I also dress to please myself. A J.Press or similar style sport coat ,tailored trousers, pocket. square ,tie and leather Aldens or comparable shoes when I leave the house. I enjoy being well groomed. Many men like the “ Walmart people” style or dress like working farmhands or in their PJ’s ; it fits their character but not mine. I’m glad you’re still selling traditional quality clothing.
Mr. Press, you are absolutely right! Many of us, including myself, are sick and disgusted with the way in which men (and women) are attired and “unattired”. It is an absolute disgrace. There are many of us who still will not leave the house without a suit and tie, and in my case, a hat. I am not afraid to look askance and with disdain at the slobs who are crawling around the streets…even in Boston…once a bastion of propriety. Style should NOT go “out-of-style”….Long live J.Press!

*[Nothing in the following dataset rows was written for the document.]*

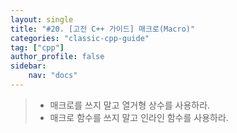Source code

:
 ```yaml
---
layout: single
title: "#20. [고전 C++ 가이드] 매크로(Macro)"
categories: "classic-cpp-guide"
tag: ["cpp"]
author_profile: false
sidebar: 
    nav: "docs"
---
```


> * 매크로를 쓰지 말고 열거형 상수를 사용하라.
> * 매크로 함수를 쓰지 말고 인라인 함수를 사용하라.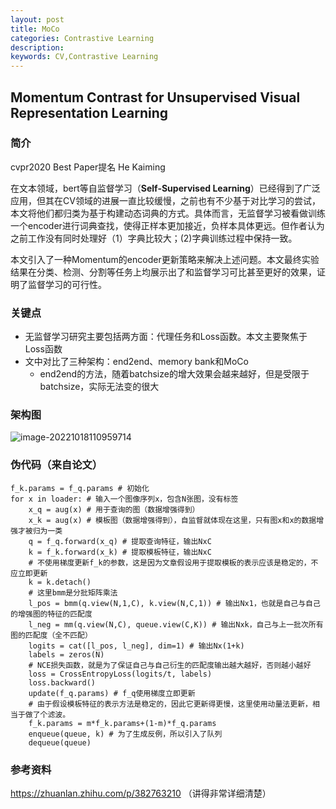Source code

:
 ```yaml
---
layout: post
title: MoCo
categories: Contrastive Learning
description:
keywords: CV,Contrastive Learning
---
```


## Momentum Contrast for Unsupervised Visual Representation Learning

### 简介

cvpr2020 Best Paper提名 He Kaiming

在文本领域，bert等自监督学习（**Self-Supervised Learning**）已经得到了广泛应用，但其在CV领域的进展一直比较缓慢，之前也有不少基于对比学习的尝试，本文将他们都归类为基于构建动态词典的方式。具体而言，无监督学习被看做训练一个encoder进行词典查找，使得正样本更加接近，负样本具体更远。但作者认为之前工作没有同时处理好（1）字典比较大；(2)字典训练过程中保持一致。

本文引入了一种Momentum的encoder更新策略来解决上述问题。本文最终实验结果在分类、检测、分割等任务上均展示出了和监督学习可比甚至更好的效果，证明了监督学习的可行性。



### 关键点

- 无监督学习研究主要包括两方面：代理任务和Loss函数。本文主要聚焦于Loss函数
- 文中对比了三种架构：end2end、memory bank和MoCo
  - end2end的方法，随着batchsize的增大效果会越来越好，但是受限于batchsize，实际无法变的很大

### 架构图

![image-20221018110959714](http://pic.inoodles.online/imgimage-20221018110959714.png)



### 伪代码（来自论文）

```
f_k.params = f_q.params # 初始化
for x in loader: # 输入一个图像序列x，包含N张图，没有标签
    x_q = aug(x) # 用于查询的图（数据增强得到）
    x_k = aug(x) # 模板图（数据增强得到），自监督就体现在这里，只有图x和x的数据增强才被归为一类
    q = f_q.forward(x_q) # 提取查询特征，输出NxC
    k = f_k.forward(x_k) # 提取模板特征，输出NxC
    # 不使用梯度更新f_k的参数，这是因为文章假设用于提取模板的表示应该是稳定的，不应立即更新
    k = k.detach() 
    # 这里bmm是分批矩阵乘法
    l_pos = bmm(q.view(N,1,C), k.view(N,C,1)) # 输出Nx1，也就是自己与自己的增强图的特征的匹配度
    l_neg = mm(q.view(N,C), queue.view(C,K)) # 输出Nxk，自己与上一批次所有图的匹配度（全不匹配）
    logits = cat([l_pos, l_neg], dim=1) # 输出Nx(1+k)
    labels = zeros(N)
    # NCE损失函数，就是为了保证自己与自己衍生的匹配度输出越大越好，否则越小越好
    loss = CrossEntropyLoss(logits/t, labels) 
    loss.backward()
    update(f_q.params) # f_q使用梯度立即更新
    # 由于假设模板特征的表示方法是稳定的，因此它更新得更慢，这里使用动量法更新，相当于做了个滤波。
    f_k.params = m*f_k.params+(1-m)*f_q.params 
    enqueue(queue, k) # 为了生成反例，所以引入了队列
    dequeue(queue)
```



### 参考资料

https://zhuanlan.zhihu.com/p/382763210 （讲得非常详细清楚）
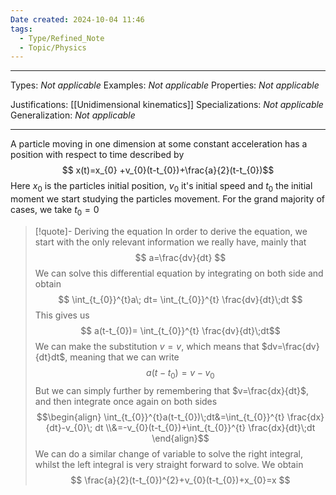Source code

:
 ```yaml
---
Date created: 2024-10-04 11:46
tags:
  - Type/Refined_Note
  - Topic/Physics
---
```


---

Types: _Not applicable_
Examples: _Not applicable_
Properties: _Not applicable_

Justifications: [[Unidimensional kinematics]]
Specializations: _Not applicable_
Generalization: _Not applicable_

---

A particle moving in one dimension at some constant acceleration has a position with respect to time described by $$ x(t)=x_{0} +v_{0}(t-t_{0})+\frac{a}{2}(t-t_{0})$$Here $x_{0}$ is the particles initial position, $v_{0}$ it's initial speed and $t_{0}$ the initial moment we start studying the particles movement. For the grand majority of cases, we take $t_{0}=0$

>[!quote]- Deriving the equation
>In order to derive the equation, we start with the only relevant information we really have, mainly that $$ a=\frac{dv}{dt} $$We can solve this differential equation by integrating on both side and obtain $$ \int_{t_{0}}^{t}a\; dt= \int_{t_{0}}^{t} \frac{dv}{dt}\;dt  $$This gives us $$ a(t-t_{0})= \int_{t_{0}}^{t} \frac{dv}{dt}\;dt$$ We can make the substitution $v=v$, which means that $dv=\frac{dv}{dt}dt$, meaning that we can write $$ a(t-t_{0})=v-v_{0} $$But we can simply further by remembering that $v=\frac{dx}{dt}$, and then integrate once again on both sides $$\begin{align}  \int_{t_{0}}^{t}a(t-t_{0})\;dt&=\int_{t_{0}}^{t} \frac{dx}{dt}-v_{0}\; dt \\&=-v_{0}(t-t_{0})+\int_{t_{0}}^{t} \frac{dx}{dt}\;dt  \end{align}$$We can do a similar change of variable to solve the right integral, whilst the left integral is very straight forward to solve. We obtain $$ \frac{a}{2}(t-t_{0})^{2}+v_{0}(t-t_{0})+x_{0}=x $$


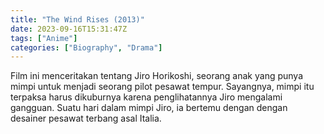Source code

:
 ```yaml
---
title: "The Wind Rises (2013)"
date: 2023-09-16T15:31:47Z
tags: ["Anime"]
categories: ["Biography", "Drama"]
---
```


Film ini menceritakan tentang Jiro Horikoshi, seorang anak yang punya mimpi untuk menjadi seorang pilot pesawat tempur. Sayangnya, mimpi itu terpaksa harus dikuburnya karena penglihatannya Jiro mengalami gangguan. Suatu hari dalam mimpi Jiro, ia bertemu dengan dengan desainer pesawat terbang asal Italia.

  <mux-player stream-type="on-demand"
  src="https://kp3d-my.sharepoint.com/personal/ryoo_kp3d_onmicrosoft_com/_layouts/15/download.aspx?share=EXOZJNR6KQ1Kr2RRqeeVwqIBuzYVKZTln-Y5WkAc7DXltQ" metadata-video-title="The Wind Rises (2013)" prefer-playback="mse" controls>
  </mux-player>
  
  
  <script src="https://cdn.jsdelivr.net/npm/@mux/mux-player"></script>
  
   <script id="36gwCyOFX67GjNuvdJnT02bDysvL4zxCClXdYD02FBQv00" type="application/ld+json">
 {
  "@context": "https://schema.org/",
  "@type": "VideoObject",
  "name": "The Wind Rises (2013)",
  "contentUrl": "https://stream.mux.com/36gwCyOFX67GjNuvdJnT02bDysvL4zxCClXdYD02FBQv00.m3u8",
  "thumbnailUrl": "https://www.themoviedb.org/t/p/original/9XFsYX191hAYBWO4Pwf0fCNAaWh.jpg?width=314&fit_mode=preserve&time=25",
  "uploadDate": "2023-09-16T15:31:47Z",
}

</script>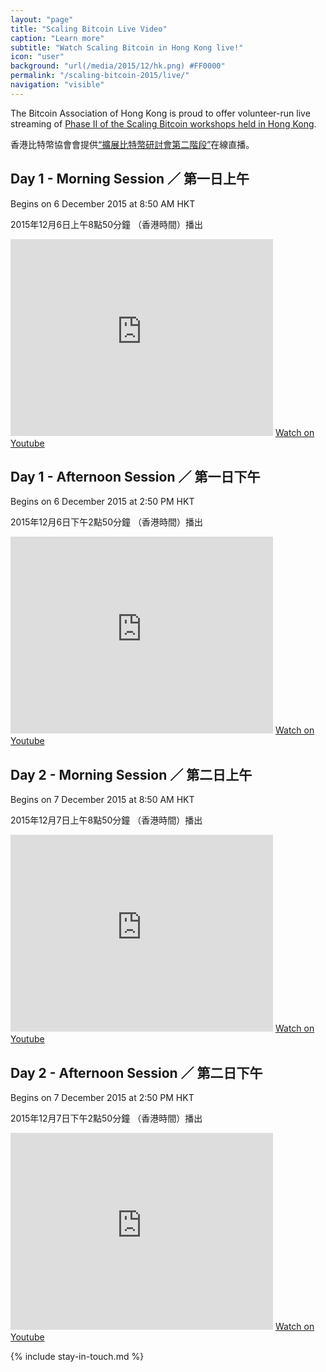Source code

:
```yaml
---
layout: "page"
title: "Scaling Bitcoin Live Video"
caption: "Learn more"
subtitle: "Watch Scaling Bitcoin in Hong Kong live!"
icon: "user"
background: "url(/media/2015/12/hk.png) #FF0000"
permalink: "/scaling-bitcoin-2015/live/"
navigation: "visible"
---
```


The Bitcoin Association of Hong Kong is proud to offer volunteer-run live streaming of
[Phase II of the Scaling Bitcoin workshops held in Hong Kong](https://scalingbitcoin.org/hongkong2015/).

香港比特幣協會會提供[“擴展比特幣研討會第二階段”](https://scalingbitcoin.org/zh_HANS/hongkong2015/)在線直播。

## Day 1 - Morning Session ／ 第一日上午

Begins on 6 December 2015 at 8:50 AM HKT

2015年12月6日上午8點50分鐘 （香港時間）播出

<iframe width="420" height="315" src="https://www.youtube.com/embed/qdghS32TeZU" frameborder="0" allowfullscreen></iframe>
<a href="https://youtu.be/qdghS32TeZU" class="btn">Watch on Youtube</a>

## Day 1 - Afternoon Session ／ 第一日下午

Begins on 6 December 2015 at 2:50 PM HKT

2015年12月6日下午2點50分鐘 （香港時間）播出

<iframe width="420" height="315" src="https://www.youtube.com/embed/krYhFGq9Q58" frameborder="0" allowfullscreen></iframe>
<a href="https://youtu.be/krYhFGq9Q58" class="btn">Watch on Youtube</a>

## Day 2 - Morning Session ／ 第二日上午

Begins on 7 December 2015 at 8:50 AM HKT

2015年12月7日上午8點50分鐘 （香港時間）播出

<iframe width="420" height="315" src="https://www.youtube.com/embed/gv1DRi_7Sso" frameborder="0" allowfullscreen></iframe>
<a href="https://youtu.be/gv1DRi_7Sso" class="btn">Watch on Youtube</a>

## Day 2 - Afternoon Session ／ 第二日下午

Begins on 7 December 2015 at 2:50 PM HKT

2015年12月7日下午2點50分鐘 （香港時間）播出

<iframe width="420" height="315" src="https://www.youtube.com/embed/K2boD2bHZzw" frameborder="0" allowfullscreen></iframe>
<a href="https://youtu.be/K2boD2bHZzw" class="btn">Watch on Youtube</a>


{% include stay-in-touch.md %}
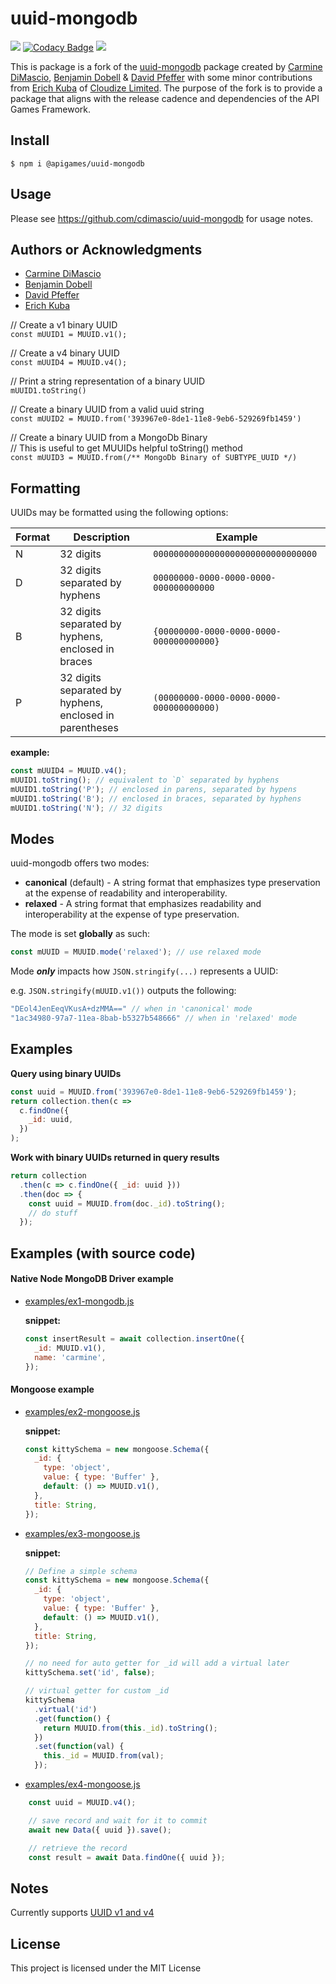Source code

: # uuid-mongodb

![](https://img.shields.io/badge/build-passing-brightgreen)
[![Codacy Badge](https://app.codacy.com/project/badge/Grade/a8c86402f1504155b9d16dc3a9a88b0e)](https://www.codacy.com/gh/apigames-core/uuid-mongodb/dashboard?utm_source=github.com&amp;utm_medium=referral&amp;utm_content=apigames-core/uuid-mongodb&amp;utm_campaign=Badge_Grade)
![](https://img.shields.io/badge/license-MIT-blue)

This is package is a fork of the [uuid-mongodb](https://github.com/cdimascio/uuid-mongodb) package created by [Carmine DiMascio](https://github.com/cdimascio), [Benjamin Dobell](https://glassechidna.com.au/) & [David Pfeffer](https://github.com/bytenik) with some minor contributions from [Erich Kuba](https://github.com/erichkuba) of [Cloudize Limited](https://cloudize.net).  The purpose of the fork is to provide a package that aligns with the release cadence and dependencies of the API Games Framework.

## Install

```shell 
$ npm i @apigames/uuid-mongodb 
```

## Usage

Please see https://github.com/cdimascio/uuid-mongodb for usage notes.

## Authors or Acknowledgments

*   [Carmine DiMascio](https://github.com/cdimascio)
*   [Benjamin Dobell](https://glassechidna.com.au/)
*   [David Pfeffer](https://github.com/bytenik)
*   [Erich Kuba](https://github.com/erichkuba)

// Create a v1 binary UUID  
```const mUUID1 = MUUID.v1();```

// Create a v4 binary UUID  
```const mUUID4 = MUUID.v4();```

// Print a string representation of a binary UUID  
```mUUID1.toString()```

// Create a binary UUID from a valid uuid string  
```const mUUID2 = MUUID.from('393967e0-8de1-11e8-9eb6-529269fb1459')```

// Create a binary UUID from a MongoDb Binary  
// This is useful to get MUUIDs helpful toString() method  
```const mUUID3 = MUUID.from(/** MongoDb Binary of SUBTYPE_UUID */)```

## Formatting

UUIDs may be formatted using the following options:

Format | Description | Example
-- | -- | --
N | 32 digits | `00000000000000000000000000000000`
D | 32 digits separated by hyphens | `00000000-0000-0000-0000-000000000000`
B | 32 digits separated by hyphens, enclosed in braces | `{00000000-0000-0000-0000-000000000000}`
P | 32 digits separated by hyphens, enclosed in parentheses | `(00000000-0000-0000-0000-000000000000)`

**example:**
```javascript
const mUUID4 = MUUID.v4();
mUUID1.toString(); // equivalent to `D` separated by hyphens
mUUID1.toString('P'); // enclosed in parens, separated by hypens
mUUID1.toString('B'); // enclosed in braces, separated by hyphens
mUUID1.toString('N'); // 32 digits
```

## Modes

uuid-mongodb offers two modes:

- **canonical** (default) - A string format that emphasizes type preservation at the expense of readability and interoperability.
- **relaxed** - A string format that emphasizes readability and interoperability at the expense of type preservation.

The mode is set **globally** as such:

```javascript
const mUUID = MUUID.mode('relaxed'); // use relaxed mode
```

Mode _**only**_ impacts how `JSON.stringify(...)` represents a UUID:

e.g. `JSON.stringify(mUUID.v1())` outputs the following:

```javascript
"DEol4JenEeqVKusA+dzMMA==" // when in 'canonical' mode
"1ac34980-97a7-11ea-8bab-b5327b548666" // when in 'relaxed' mode
```

## Examples

**Query using binary UUIDs**

```javascript
const uuid = MUUID.from('393967e0-8de1-11e8-9eb6-529269fb1459');
return collection.then(c =>
  c.findOne({
    _id: uuid,
  })
);
```

**Work with binary UUIDs returned in query results**

```javascript
return collection
  .then(c => c.findOne({ _id: uuid }))
  .then(doc => {
    const uuid = MUUID.from(doc._id).toString();
    // do stuff
  });
```

## Examples (with source code)

#### Native Node MongoDB Driver example

- [examples/ex1-mongodb.js](examples/ex1-mongodb.js)

	**snippet:**
	
	```javascript
	const insertResult = await collection.insertOne({
	  _id: MUUID.v1(),
	  name: 'carmine',
	});
	```

#### Mongoose example

- [examples/ex2-mongoose.js](examples/ex2-mongoose.js)

	**snippet:**
	
	```javascript
	const kittySchema = new mongoose.Schema({
	  _id: {
	    type: 'object',
	    value: { type: 'Buffer' },
	    default: () => MUUID.v1(),
	  },
	  title: String,
	});
	```

- [examples/ex3-mongoose.js](examples/ex3-mongoose.js)

	**snippet:**
	
	```javascript
	// Define a simple schema
	const kittySchema = new mongoose.Schema({
	  _id: {
	    type: 'object',
	    value: { type: 'Buffer' },
	    default: () => MUUID.v1(),
	  },
	  title: String,
	});
	
	// no need for auto getter for _id will add a virtual later
	kittySchema.set('id', false);
	
	// virtual getter for custom _id
	kittySchema
	  .virtual('id')
	  .get(function() {
	    return MUUID.from(this._id).toString();
	  })
	  .set(function(val) {
	    this._id = MUUID.from(val);
	  });
	```

- [examples/ex4-mongoose.js](examples/ex4-mongoose.js)

```javascript
    const uuid = MUUID.v4();

    // save record and wait for it to commit
    await new Data({ uuid }).save();

    // retrieve the record
    const result = await Data.findOne({ uuid });
```

## Notes

Currently supports [UUID v1 and v4](https://www.ietf.org/rfc/rfc4122.txt)


## License

This project is licensed under the MIT License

Is that a picture of you on the lower right?
Regardless of political ideology, if I were ever a witness at a Congressional hearing and Congressman Jim Jordan questioned me, I would refuse to answer. Instead I would say, “I will answer when you show respect for your office, your colleagues, and me by tightening your tie and putting on a suit jacket.”
I have just ordered and will have delivered today a 3/2 Harris Tweed Douglas model sport coat from Oconnells, your competitor. I also have a navy 3/2 doeskin blazer from your fine store, a 2 button Harris Tweed from Ben Silver in Charleston and a 3/2 camel Brooks Brothers sport coat made before they lost their way.. Not sure when, given the current Covid outbreak I’ll ever have the chance to wear one of these again but having the “good stuff” makes me feel prepared for whatever opportunities I may have. Sorry to say that many of the fine mens stores have gone the way of some of your competitors but really happy that at least several of you are staying the course.
I’m reading your column thinking back to the days when I wore a suit 5 days a week. Crisp and professional! Of course, I’m by myself in my office wearing shorts and a polo shirt on a Monday morning!
Not sure I want to wear a suit and tie on a 90 degree day, even with air conditioning! But, I agree that while things were not as great as memory holds, there was a sense of purpose and respect by and large that we do not share today.